Friday, September 23, 2005

Bombs in Lahore. But bombs don't explode in Lahore, they do that in Karachi. Karachi's the unsafe place, not Lahore. Karachi's got that smooth path or scar tissue on the road outside the Sheraton; Lahore hasn't any scratches and scabs like that. Bombs don't go off beneath jewellry stalls in Ichhra and the only people who die violent deaths around Minar-e-Pakistan are the people who're committing suicide by jumping off it. I mean, everyone goes to Ichhra, and Ramzan's close so lots of people do a significant bit of shopping before it to get ready. You can't just go and kill six people like that and send countless more to the hospital between 11 and 12:30 a.m. People are working, running errands, getting ready for lunch, praying Zohr around that time. Lahore is not the place where you look beneath your seat for a suspicious briefcase, Lahore's the leafy, laid-back city where rain or a car accident is the biggest instigator of a pronounced response to anything...not bombs. Lahore is not confusing like this.

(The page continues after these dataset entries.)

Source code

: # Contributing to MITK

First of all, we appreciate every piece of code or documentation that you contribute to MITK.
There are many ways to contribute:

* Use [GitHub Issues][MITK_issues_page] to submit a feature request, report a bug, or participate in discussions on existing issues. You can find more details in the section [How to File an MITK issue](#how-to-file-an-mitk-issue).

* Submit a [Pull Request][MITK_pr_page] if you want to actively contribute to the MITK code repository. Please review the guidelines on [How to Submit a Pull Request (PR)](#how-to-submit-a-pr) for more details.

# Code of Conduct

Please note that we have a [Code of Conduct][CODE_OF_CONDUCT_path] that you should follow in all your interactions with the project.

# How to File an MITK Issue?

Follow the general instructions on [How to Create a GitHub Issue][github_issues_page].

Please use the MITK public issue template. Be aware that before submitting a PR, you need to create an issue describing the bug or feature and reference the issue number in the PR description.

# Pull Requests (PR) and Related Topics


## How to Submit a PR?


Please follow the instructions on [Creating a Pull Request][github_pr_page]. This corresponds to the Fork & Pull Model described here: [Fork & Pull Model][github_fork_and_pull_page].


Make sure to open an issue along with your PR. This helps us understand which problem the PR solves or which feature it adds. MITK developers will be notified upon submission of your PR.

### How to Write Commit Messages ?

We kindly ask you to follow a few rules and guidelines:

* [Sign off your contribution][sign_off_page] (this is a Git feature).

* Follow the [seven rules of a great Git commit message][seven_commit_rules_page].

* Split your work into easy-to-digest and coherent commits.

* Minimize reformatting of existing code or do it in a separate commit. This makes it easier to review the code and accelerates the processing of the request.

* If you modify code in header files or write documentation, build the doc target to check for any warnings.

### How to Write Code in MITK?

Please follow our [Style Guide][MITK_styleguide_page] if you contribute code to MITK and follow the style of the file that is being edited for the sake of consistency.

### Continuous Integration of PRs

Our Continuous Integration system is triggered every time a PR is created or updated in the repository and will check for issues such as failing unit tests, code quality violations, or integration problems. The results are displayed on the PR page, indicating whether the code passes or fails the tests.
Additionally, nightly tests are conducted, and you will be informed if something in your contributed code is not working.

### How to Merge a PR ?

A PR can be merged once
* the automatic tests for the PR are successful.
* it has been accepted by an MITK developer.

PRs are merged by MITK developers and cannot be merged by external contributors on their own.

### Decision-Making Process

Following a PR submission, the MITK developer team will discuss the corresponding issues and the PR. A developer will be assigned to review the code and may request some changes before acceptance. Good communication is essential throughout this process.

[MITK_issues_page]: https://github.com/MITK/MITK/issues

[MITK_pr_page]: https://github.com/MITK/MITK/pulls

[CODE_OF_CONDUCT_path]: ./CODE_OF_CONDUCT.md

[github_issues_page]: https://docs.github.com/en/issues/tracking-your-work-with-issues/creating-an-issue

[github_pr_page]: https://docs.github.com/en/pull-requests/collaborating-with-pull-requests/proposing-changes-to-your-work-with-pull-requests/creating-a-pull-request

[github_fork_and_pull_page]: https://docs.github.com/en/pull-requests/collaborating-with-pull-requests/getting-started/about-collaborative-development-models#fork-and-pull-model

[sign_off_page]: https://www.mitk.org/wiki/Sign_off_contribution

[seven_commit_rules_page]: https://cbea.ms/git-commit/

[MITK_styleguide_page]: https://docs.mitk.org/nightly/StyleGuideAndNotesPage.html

And a delegation of beaming, excited Amritsaris carefully stepping over the border into the city that houses all of their history; breathless with wonder, asking where Aitchison is and whether the canal was in fact the Sutlej and if they'd have to say salaam and walekumsalam and shabakhair to everyone. I feel proprietal, suddenly, watching them walk towards us from their lion-pillared gate, step through 'Toba Tek Singh land' and into 'our turf'. Our land, your land, it's just a white line on a stretch of concrete, it's only another country that's closer to LUMS than my house is. Lahore is their crystal ball, their real-life Scherezade, the place where their history books are born from. I feel proud, proprietal, nervous, wanting my city to please, to awe, to inspire, to leave an indelible kiss on the mouths of their minds.

I wonder what she's thinking, my city of gardens.